Similar growth processes play out in head smut of corn and covered smut of sorghum caused by other species of Sporisorium. The related smut, Ustilago maydis, infects the ovaries of corn and converts the kernels into swollen bags of teliospores. Infected corn kernels are used as a flavourful ingredient called huitlacoche in Mexican cooking. Huitlacoche was part of Aztec, Hopi, and Zuni cuisine long before the Spanish conquests in the 16th century. The yeast phase of the smut grows in culture, which makes it easier to manipulate than rusts that cannot be grown separately from their plant hosts. Ustilago maydis has been used as a model for cancer research. Disruption of a gene in the smut fungus called brh2, which is related to the human tumour suppressor gene BRCA2, results in a deficiency in DNA repair mechanisms. This is consistent with a mechanistic link between mutations in the human gene and an increased risk of developing breast cancer.
Some smuts show astonishing finesse in the way that they control the development of their hosts. A beautiful example of this parasitic manipulation is seen in the infection of campion flowers by the smut Microbotryum violaceum. When the fungus infects the female flowers it suppresses the formation of the ovaries and stimulates the production of the male organs called stamens. Normal stamens bear anthers that hold pollen grains, but the fungus replaces the pollen with its teliospores.

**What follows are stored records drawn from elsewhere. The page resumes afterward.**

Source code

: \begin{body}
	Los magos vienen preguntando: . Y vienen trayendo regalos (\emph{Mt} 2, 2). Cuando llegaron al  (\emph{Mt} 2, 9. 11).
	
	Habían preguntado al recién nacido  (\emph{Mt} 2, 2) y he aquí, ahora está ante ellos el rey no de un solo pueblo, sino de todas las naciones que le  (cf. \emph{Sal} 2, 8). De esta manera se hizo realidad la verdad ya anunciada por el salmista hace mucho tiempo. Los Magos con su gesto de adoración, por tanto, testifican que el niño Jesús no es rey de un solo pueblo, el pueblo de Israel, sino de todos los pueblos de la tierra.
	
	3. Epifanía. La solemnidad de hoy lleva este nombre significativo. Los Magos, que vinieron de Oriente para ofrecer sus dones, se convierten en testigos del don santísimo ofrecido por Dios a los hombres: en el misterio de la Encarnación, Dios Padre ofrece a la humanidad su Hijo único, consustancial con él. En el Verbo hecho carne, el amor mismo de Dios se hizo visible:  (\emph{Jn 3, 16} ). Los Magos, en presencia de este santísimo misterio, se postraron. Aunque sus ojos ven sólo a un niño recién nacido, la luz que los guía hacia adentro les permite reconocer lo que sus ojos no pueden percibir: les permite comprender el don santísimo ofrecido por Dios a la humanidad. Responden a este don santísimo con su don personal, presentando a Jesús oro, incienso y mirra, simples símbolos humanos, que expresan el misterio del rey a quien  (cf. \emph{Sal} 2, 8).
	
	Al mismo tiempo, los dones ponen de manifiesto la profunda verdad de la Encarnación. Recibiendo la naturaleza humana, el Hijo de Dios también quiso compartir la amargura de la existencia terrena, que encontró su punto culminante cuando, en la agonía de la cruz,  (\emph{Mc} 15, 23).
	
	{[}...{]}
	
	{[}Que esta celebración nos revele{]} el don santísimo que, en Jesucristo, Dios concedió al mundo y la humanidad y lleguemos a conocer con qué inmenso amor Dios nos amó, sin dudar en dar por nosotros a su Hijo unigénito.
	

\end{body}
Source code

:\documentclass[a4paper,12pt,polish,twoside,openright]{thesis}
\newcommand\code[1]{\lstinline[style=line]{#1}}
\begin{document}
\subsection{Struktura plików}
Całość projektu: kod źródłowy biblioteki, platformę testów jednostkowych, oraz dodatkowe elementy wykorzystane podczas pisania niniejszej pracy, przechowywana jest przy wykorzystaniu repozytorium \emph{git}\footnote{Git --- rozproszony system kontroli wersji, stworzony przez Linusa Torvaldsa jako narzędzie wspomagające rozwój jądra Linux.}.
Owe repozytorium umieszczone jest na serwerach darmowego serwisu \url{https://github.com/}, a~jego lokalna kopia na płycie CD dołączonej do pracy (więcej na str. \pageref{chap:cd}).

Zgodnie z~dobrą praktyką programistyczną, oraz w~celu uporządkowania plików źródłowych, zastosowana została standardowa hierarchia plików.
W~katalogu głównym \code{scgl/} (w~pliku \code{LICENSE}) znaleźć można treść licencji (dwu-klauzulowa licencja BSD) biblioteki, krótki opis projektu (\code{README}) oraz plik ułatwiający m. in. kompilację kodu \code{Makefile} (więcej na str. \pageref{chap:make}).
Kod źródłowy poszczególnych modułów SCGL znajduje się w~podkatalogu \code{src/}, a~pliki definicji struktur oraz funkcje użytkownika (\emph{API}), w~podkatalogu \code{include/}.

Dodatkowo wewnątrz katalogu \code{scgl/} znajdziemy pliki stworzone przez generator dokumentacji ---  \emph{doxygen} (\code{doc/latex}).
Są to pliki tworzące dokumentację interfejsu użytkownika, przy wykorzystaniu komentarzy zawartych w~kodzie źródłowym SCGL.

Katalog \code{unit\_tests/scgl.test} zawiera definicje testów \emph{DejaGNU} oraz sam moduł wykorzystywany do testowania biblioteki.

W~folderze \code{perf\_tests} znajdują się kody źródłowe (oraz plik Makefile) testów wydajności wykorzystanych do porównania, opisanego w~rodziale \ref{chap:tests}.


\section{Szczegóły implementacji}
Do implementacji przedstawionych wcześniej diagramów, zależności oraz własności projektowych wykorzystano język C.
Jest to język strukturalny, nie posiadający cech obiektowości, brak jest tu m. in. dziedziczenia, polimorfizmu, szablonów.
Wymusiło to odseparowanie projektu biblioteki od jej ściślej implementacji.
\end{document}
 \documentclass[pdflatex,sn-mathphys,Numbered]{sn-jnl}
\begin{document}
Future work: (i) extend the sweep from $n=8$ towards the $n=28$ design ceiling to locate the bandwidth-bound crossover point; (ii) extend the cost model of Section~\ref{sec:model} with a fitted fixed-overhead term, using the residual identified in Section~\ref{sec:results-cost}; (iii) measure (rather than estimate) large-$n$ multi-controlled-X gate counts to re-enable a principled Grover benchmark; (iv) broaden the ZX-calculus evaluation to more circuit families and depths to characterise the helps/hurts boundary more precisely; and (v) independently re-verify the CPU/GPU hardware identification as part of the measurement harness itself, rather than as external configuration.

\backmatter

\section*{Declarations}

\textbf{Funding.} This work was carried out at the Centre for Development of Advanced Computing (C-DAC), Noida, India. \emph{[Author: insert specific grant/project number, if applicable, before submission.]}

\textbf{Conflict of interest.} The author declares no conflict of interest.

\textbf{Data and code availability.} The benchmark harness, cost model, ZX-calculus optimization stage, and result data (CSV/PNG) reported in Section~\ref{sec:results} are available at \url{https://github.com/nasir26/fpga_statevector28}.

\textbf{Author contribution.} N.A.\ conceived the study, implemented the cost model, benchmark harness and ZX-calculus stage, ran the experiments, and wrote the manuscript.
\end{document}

This subversion of floral development allows the smut to make use of butterflies and other insect pollinators to disperse its spores.
Ascomycetes and o
ther plant pathogens
Trees are plagued by a staggering number of fungi. Chestnut blight and Dutch elm disease are caused by ascomycetes that destroy the vascular tissues that convey water and nutrients through trees. Cryphonectria parasitica is the chestnut blight pathogen, whose spores are spread by wind, insects, and birds. Bark beetles that chew tunnels in the sapwood of elm trees transmit the spores of Ophiostoma ulmi and Ophiostoma novo-ulmi, responsible for Dutch elm disease. Ash dieback, which was first identified in Britain in 2012, is caused by windblown spores of Hymenoscyphus pseudoalbidus (also known as Chalara fraxinea). Symptoms include leaf loss and dieback of branches and twigs. Needle blights of conifers are produced by ascomycetes that do not spread beyond the needles. They do not kill trees outright, but debilitate the host slowly by damaging the foliage year after year. Ascomycetes that produce anthracnose diseases of broadleafed trees have the same effect.
Powdery mildews are ascomycetes that attack plant species in many different families, and damage crops including wheat and barley, grapes, onions, apples and pears, cucumbers, and strawberries. The common name refers to the formation of chains of spores that coat infected leaves in a white powder. Powdery mildews produce haustoria in the outermost cells of the leaf and develop an extensive mycelium on the surface of the host. Most species do not penetrate deeper into the plant tissues. But despite the superficial nature of the invasion, powdery mildews cripple their hosts by diverting nutrients to support the mycelium. They suck the plants dry. The haustoria of some mildews are simple knobs, but Blumeria graminis, that infects barley and other grasses, forms haustoria with long finger-like extensions.